In 1952, "Once Upon a Time" Ryde was handed over to the Sub-Normal Children's Welfare Association. It remained in use as a rehabilitative home for disabled children for the rest of the 20th century. In 2000, June Madden published a book about the history of "Once Upon a Time" Ryde, entitled A Home of Distinction. In 2009, the home was passed to a private disability service provider named Achieve Australia. It was later developed into apartments, despite protests from locals and Crowle descendants.

Crowle's art collection and belongings were auctioned off at least four more times - in 1959, 1968, 1979 and 1985. Amongst the auctioned works was John Finnemore's The signing of the treaty of peace at Versailles, 28 June 1919, which is now on display at the Australian War Memorial.
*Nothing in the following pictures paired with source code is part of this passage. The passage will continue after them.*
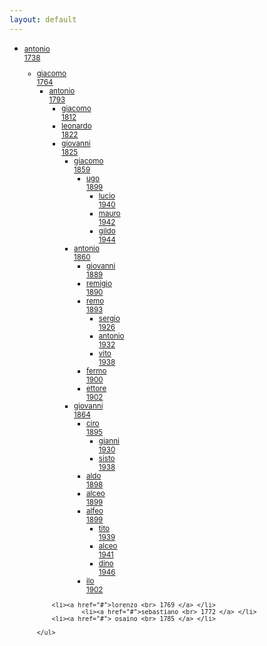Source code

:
 ```yaml
---
layout: default
---
```


<!--
Family tree
-->

<div class="tree">
<small>
<ul>
    <li><a href="http://aldosolari.net/solari/antonio.html">antonio <br> 1738 </a>
		<ul>
		    <li><a href="http://aldosolari.net/solari/giacomo.html">giacomo <br> 1764 </a> 
        <ul>
             <li><a href="http://aldosolari.net/solari/antonio2.html">antonio <br> 1793 </a> 
             <ul>
                  <li><a href="http://aldosolari.net/solari/glg.html">giacomo <br> 1812 </a> </li>
  			          <li><a href="http://aldosolari.net/solari/glg.html">leonardo <br> 1822 </a> </li>
                  <li><a href="http://aldosolari.net/solari/glg.html"> giovanni <br> 1825 </a>
                  <ul>
                      <li><a href="#">giacomo <br> 1859 </a> 
                      <ul>
                           <li><a href="#">ugo <br> 1899 </a> 
                           <ul>
                                <li><a href="#">lucio <br> 1940 </a> </li>
    		                        <li><a href="#">mauro <br> 1942 </a> </li>
                                <li><a href="#"> gildo <br> 1944 </a> </li>
                           </li>
                           </ul>
                      </li>
                      </ul>
    		              <li><a href="#">antonio <br> 1860 </a> 
      	              <ul>   
                           <li><a href="#">giovanni <br> 1889 </a> </li>
                           <li><a href="http://aldosolari.net/solari/remigio.html">remigio <br> 1890 </a> </li>
                           <li><a href="#">remo <br> 1893 </a> 
                            <ul>
                                <li><a href="#">sergio <br> 1926 </a> </li>
      	                        <li><a href="#">antonio <br> 1932 </a> </li>
                                <li><a href="#"> vito <br> 1938 </a>
                           </li>
                           </ul>
                           <li><a href="http://it.wikipedia.org/wiki/Fermo_Solari">fermo <br> 1900 </a> </li>
                           <li><a href="#">ettore <br> 1902 </a> </li>
    		              </li>
                      </ul>
                      <li><a href="http://aldosolari.net/solari/giovanni.html">giovanni <br> 1864 </a>
                           <ul>   
                           <li> <a href="#">ciro <br> 1895 </a> 
                            <ul> 
                                <li><a href="#">gianni <br> 1930 </a> </li>
                                <li><a href="#">sisto <br> 1938 </a> </li>
      	                   </li>
                           </ul>
                           <li><a href="#">aldo <br> 1898 </a> </li>
                           <li><a href="#">alceo <br> 1899 </a> </li>
                           <li><a href="http://aldosolari.net/solari/alfeo.html">alfeo <br> 1899 </a> 
                           <ul> 
                                <li><a href="http://it.wikipedia.org/wiki/Tito_Solari_Capellari">tito <br> 1939 </a> </li>
                                <li><a href="#">alceo <br> 1941 </a> </li>
                                 <li><a href="#">dino <br> 1946 </a> </li>
                           </li>
                           </ul>
                           <li><a href="#">ilo <br> 1902 </a> </li>
      	              </li>
                      </ul>
                  </li>
                  </ul>
             </li>
             </ul>
        </ul>
        </li>

        <li><a href="#">lorenzo <br> 1769 </a> </li>
				<li><a href="#">sebastiano <br> 1772 </a> </li>
        <li><a href="#"> osaino <br> 1785 </a> </li>

    </ul>
</ul>
</small>
</div>

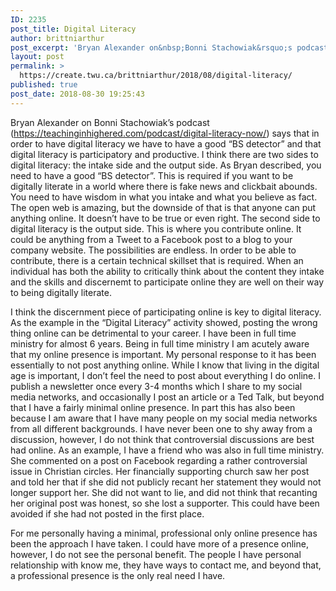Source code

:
 ```yaml
---
ID: 2235
post_title: Digital Literacy
author: brittniarthur
post_excerpt: 'Bryan Alexander on&nbsp;Bonni Stachowiak&rsquo;s podcast (https://teachinginhighered.com/podcast/digital-literacy-now/) says that in order to have digital literacy we have to have a good &ldquo;BS detector&rdquo; and that digital literacy is participatory and productive. I think there are two sides to digital literacy: the... <a href="https://create.twu.ca/brittniarthur/2018/08/digital-literacy/">Continue Reading &rarr;</a>'
layout: post
permalink: >
  https://create.twu.ca/brittniarthur/2018/08/digital-literacy/
published: true
post_date: 2018-08-30 19:25:43
---
```

<p>Bryan Alexander on Bonni Stachowiak&#8217;s podcast (<a href="https://teachinginhighered.com/podcast/digital-literacy-now/">https://teachinginhighered.com/podcast/digital-literacy-now/</a>) says that in order to have digital literacy we have to have a good &#8220;BS detector&#8221; and that digital literacy is participatory and productive. I think there are two sides to digital literacy: the intake side and the output side. As Bryan described, you need to have a good &#8220;BS detector&#8221;. This is required if you want to be digitally literate in a world where there is fake news and clickbait abounds. You need to have wisdom in what you intake and what you believe as fact. The open web is amazing, but the downside of that is that anyone can put anything online. It doesn&#8217;t have to be true or even right. The second side to digital literacy is the output side. This is where you contribute online. It could be anything from a Tweet to a Facebook post to a blog to your company website. The possibilities are endless. In order to be able to contribute, there is a certain technical skillset that is required. When an individual has both the ability to critically think about the content they intake and the skills and discernemt to participate online they are well on their way to being digitally literate.</p>
<p>I think the discernment piece of participating online is key to digital literacy. As the example in the &#8220;Digital Literacy&#8221; activity showed, posting the wrong thing online can be detrimental to your career. I have been in full time ministry for almost 6 years. Being in full time ministry I am acutely aware that my online presence is important. My personal response to it has been essentially to not post anything online. While I know that living in the digital age is important, I don&#8217;t feel the need to post about everything I do online. I publish a newsletter once every 3-4 months which I share to my social media networks, and occasionally I post an article or a Ted Talk, but beyond that I have a fairly minimal online presence. In part this has also been because I am aware that I have many people on my social media networks from all different backgrounds. I have never been one to shy away from a discussion, however, I do not think that controversial discussions are best had online. As an example, I have a friend who was also in full time ministry. She commented on a post on Facebook regarding a rather controversial issue in Christian circles. Her financially supporting church saw her post and told her that if she did not publicly recant her statement they would not longer support her. She did not want to lie, and did not think that recanting her original post was honest, so she lost a supporter. This could have been avoided if she had not posted in the first place.</p>
<p>For me personally having a minimal, professional only online presence has been the approach I have taken. I could have more of a presence online, however, I do not see the personal benefit. The people I have personal relationship with know me, they have ways to contact me, and beyond that, a professional presence is the only real need I have.</p>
The original Wyldefel mansion was demolished in the 1960s, but the Wyldefel Gardens apartments remain intact in Potts Point today and are considered premium real estate. "Once Upon a Time" Kurraba Point also still stands and is still an active residence. For many years Crowle's original "If short my span" plaque was hung next to the stairs leading up from the Kurraba Point ferry wharf, but as of 2024 it seems to have been removed and may or may not return. Still visible to ferry commuters is the Goethe quote plaque that Crowle unveiled to dedicate the building, serving as a permanent reminder of his contributions to Australian society.